I call them 10 minute cards. Basically, I limit the time spent on them to 10 minutes. Here are two of them. It should keep the artistic juices flowing until I can get to some larger, more substantial pieces in the near future.
Wednesday, July 15, 2009
The 1920's and 30's had it all. Great fashion, fantastic music, and truly groundbreaking artwork. Art Nouveau and Deco, in my opinion, are some of the most important and expressive eras in fine art. The works were obsessively clean, lines were prominent, and figures were exaggerated, accentuating delicacy and form. I'd really love to adopt those attributes, implementing them into my own, personal style. This piece is slightly reminiscent of those previous works.
I demand control over my medium, that's why I've use ink on paper. I know ink. I also feel like I understand paper. Up until now I spent most of my time with those two forms. I'm excited now, though, to have successfully made the cross-over to canvas. I've been dabbling in with the fabric for a couple of years now. I feel like I've finally nailed it! I've managed to transfer the feel and effect of my paper works over onto a cloth host. It'll be interesting to see where it takes me. This piece was very close to me. I managed to sell her at the Arts Festival, which was very bittersweet. I loved this piece, and wanted to keep her forever. *SHRUG*
There's something about fashion illustration that really calls my name. I can't quite put my finger on it. I think, more than anything...more than the clothes, more than the hair, etc...it's the figures themselves. I love the way they are accentuated, even exaggerated and disjointed. The most important portion of a fashion illustration, to me, is the placement of the feet. Foot placement says a lot about the character in view. I particularly enjoyed the feet, ankle, and general leg placement in this figure, who I created specifically for the Utah Arts Festival. This piece was one of the first to sell.
I remember trying to illustrate one of my friends. I suppose that, by telling you that he wasn't at all amused or impressed with the likeness I'd created, you could surmise the depth of my failure in my attempt to draw from life. For some reason, my hands just refuse to allow me to draw true likenesses of people, objects, etc. Believe me, I've tried time and time again. It sounds completely presumptuous, but I have to create according to my interpretation of that individual. For this reason, I've avoided portraiture until now. I simply have to look into the individual, and try to reproduce what I, as an individual mind, see coming from the person. I can't draw them as they look. I only draw them as I feel them. I don't know...it sounds so new-age. Take it for what it is, I guess.
This is portrait #1.....not life-like, anatomically accurate, or 3-dimensional. It's a portrait, nonetheless. This is how I see Tan, my subject.
Thursday, July 2, 2009
Well, two noteworthy events: I participated in my first arts exhibition....and I started a blog.
The Utah Arts Festival, from June 25th through the 28th, is one of the biggest arts competitions in the state. I've always enjoyed the show as a spectator, but had never dreamt of actually entering the running. Determined to get my art underway, this year I decided to give it a shot. I applied months and months ago. Initially, I had been placed on the waiting list. Two or three weeks before the event, however, someone dropped out, opening up a position for me.

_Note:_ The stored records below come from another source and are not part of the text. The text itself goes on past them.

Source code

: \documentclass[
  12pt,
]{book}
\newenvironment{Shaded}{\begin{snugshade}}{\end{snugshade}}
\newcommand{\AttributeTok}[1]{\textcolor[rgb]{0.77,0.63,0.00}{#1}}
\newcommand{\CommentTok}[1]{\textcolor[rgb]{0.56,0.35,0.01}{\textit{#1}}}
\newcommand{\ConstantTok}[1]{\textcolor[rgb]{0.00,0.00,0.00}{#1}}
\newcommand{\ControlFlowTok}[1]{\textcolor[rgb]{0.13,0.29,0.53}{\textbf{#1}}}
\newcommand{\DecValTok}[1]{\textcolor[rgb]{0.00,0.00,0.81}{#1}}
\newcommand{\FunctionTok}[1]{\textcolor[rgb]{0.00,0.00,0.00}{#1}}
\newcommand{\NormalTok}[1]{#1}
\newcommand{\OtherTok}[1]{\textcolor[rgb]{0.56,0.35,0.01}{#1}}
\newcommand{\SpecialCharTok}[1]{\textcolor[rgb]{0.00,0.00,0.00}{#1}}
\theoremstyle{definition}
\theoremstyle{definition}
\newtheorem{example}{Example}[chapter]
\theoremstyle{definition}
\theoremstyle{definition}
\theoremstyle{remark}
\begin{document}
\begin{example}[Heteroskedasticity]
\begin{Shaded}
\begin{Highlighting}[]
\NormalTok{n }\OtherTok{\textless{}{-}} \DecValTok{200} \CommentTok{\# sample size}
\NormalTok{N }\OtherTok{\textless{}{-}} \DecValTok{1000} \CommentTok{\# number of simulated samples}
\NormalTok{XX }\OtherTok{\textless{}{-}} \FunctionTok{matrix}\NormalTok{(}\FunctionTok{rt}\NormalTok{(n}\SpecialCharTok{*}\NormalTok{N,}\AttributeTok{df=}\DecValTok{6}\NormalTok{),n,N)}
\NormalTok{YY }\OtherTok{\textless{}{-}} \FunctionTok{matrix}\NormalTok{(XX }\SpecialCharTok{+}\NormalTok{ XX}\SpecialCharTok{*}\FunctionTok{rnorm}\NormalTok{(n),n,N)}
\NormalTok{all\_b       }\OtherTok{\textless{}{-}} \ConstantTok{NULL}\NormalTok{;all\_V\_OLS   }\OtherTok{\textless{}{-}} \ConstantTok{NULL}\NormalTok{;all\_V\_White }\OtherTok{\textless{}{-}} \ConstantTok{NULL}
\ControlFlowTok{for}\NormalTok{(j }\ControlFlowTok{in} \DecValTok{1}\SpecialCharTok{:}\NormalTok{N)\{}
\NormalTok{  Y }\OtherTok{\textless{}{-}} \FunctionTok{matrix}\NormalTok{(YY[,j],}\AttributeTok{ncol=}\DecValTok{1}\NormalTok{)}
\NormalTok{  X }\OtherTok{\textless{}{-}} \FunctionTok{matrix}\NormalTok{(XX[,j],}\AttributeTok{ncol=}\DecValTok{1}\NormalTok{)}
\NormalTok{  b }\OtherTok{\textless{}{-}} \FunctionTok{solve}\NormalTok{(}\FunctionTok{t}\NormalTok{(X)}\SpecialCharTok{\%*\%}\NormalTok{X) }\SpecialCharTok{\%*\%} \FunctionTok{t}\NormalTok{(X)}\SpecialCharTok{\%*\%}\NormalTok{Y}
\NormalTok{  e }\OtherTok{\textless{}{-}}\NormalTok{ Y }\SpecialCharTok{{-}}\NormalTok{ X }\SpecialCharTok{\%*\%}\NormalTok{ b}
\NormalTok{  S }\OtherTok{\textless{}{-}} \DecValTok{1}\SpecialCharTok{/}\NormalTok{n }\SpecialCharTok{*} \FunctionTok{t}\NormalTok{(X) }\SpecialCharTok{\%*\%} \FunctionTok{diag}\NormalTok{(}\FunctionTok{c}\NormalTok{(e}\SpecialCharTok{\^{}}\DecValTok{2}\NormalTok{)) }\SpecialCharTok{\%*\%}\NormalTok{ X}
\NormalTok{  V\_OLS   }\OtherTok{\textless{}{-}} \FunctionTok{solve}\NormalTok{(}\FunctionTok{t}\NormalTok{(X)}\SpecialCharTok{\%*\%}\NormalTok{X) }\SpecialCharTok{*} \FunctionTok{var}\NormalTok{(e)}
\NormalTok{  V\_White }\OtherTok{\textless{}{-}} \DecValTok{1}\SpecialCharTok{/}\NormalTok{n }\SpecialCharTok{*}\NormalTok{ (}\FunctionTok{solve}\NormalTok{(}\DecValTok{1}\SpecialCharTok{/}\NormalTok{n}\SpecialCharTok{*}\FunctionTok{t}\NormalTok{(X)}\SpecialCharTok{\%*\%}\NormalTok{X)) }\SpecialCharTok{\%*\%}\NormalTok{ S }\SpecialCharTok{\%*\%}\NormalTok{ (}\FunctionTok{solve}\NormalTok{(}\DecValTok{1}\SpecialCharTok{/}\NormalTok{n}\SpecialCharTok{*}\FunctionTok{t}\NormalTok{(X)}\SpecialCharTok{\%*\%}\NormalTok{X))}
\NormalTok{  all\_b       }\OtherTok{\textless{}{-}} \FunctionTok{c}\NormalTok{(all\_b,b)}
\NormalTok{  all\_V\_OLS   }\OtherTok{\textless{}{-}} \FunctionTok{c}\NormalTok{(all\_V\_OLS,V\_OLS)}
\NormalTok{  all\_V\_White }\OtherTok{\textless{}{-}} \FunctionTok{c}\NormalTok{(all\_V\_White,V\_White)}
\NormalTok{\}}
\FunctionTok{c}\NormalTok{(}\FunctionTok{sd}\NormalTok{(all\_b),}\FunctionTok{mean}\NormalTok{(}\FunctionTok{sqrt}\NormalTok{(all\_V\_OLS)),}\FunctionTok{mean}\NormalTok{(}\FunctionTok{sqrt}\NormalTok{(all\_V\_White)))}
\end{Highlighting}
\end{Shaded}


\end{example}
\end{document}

I remember getting the call from Stacy, one of the show directors. In an excited voice, she explained the situation, and asked me to join them. For a split second, I thought I'd decline the offer. It was a lot of money for the entrance fee, I didn't have enough artwork done, I wouldn't be ready in time, I just didn't want to bother, etc. I realized, though, that if I was going to give my artwork any sort of a shot, I'd have to jump on every opportunity...and this was the opportunity of opportunities. I accepted the invitation, worked feverishly to finish some pieces that had been sitting in my portfolio, and managed to pull it all together in time.
Now...all of that's just background. It's the crust of the sandwich (you know, the part of every sandwich that you have to get through in order to make it to the good stuff). What I really wanted to tell you about was the actual show...and some of my plans from here. Here we go:
T minus one day, and counting: I arrived on the festival grounds with some of my gear. It was already a virtual madhouse. Trucks and trailers were parked all over the place, people were running back and forth, etc. I was ushered to my booth. Now, by "booth" I mean 10 X 10 orange square on the ground. All this time I had assumed that the actual booth was provided. All of the tents, in years past, were matching. I guess I thought the booth fee included the actual tent. Nope. As I pulled up to the square of asphalt, I remember asking, with a confused look on my face, I'm sure, "Where's the booth?" Mike, another of the directors, said "Here", looking at me strangely, as he pointed to the orange painted shape on the ground. I repeated the question. He repeated the answer, giving me an even stranger expression. Apparently, the fee did not include a tent. According to the handiwork of divinity, I'm sure, I managed to locate, obtain, and set up a tent within 60 minutes. My tent, however, was a nice shade of green. It was, without doubt, the only non-white tent in the lot. Perfect.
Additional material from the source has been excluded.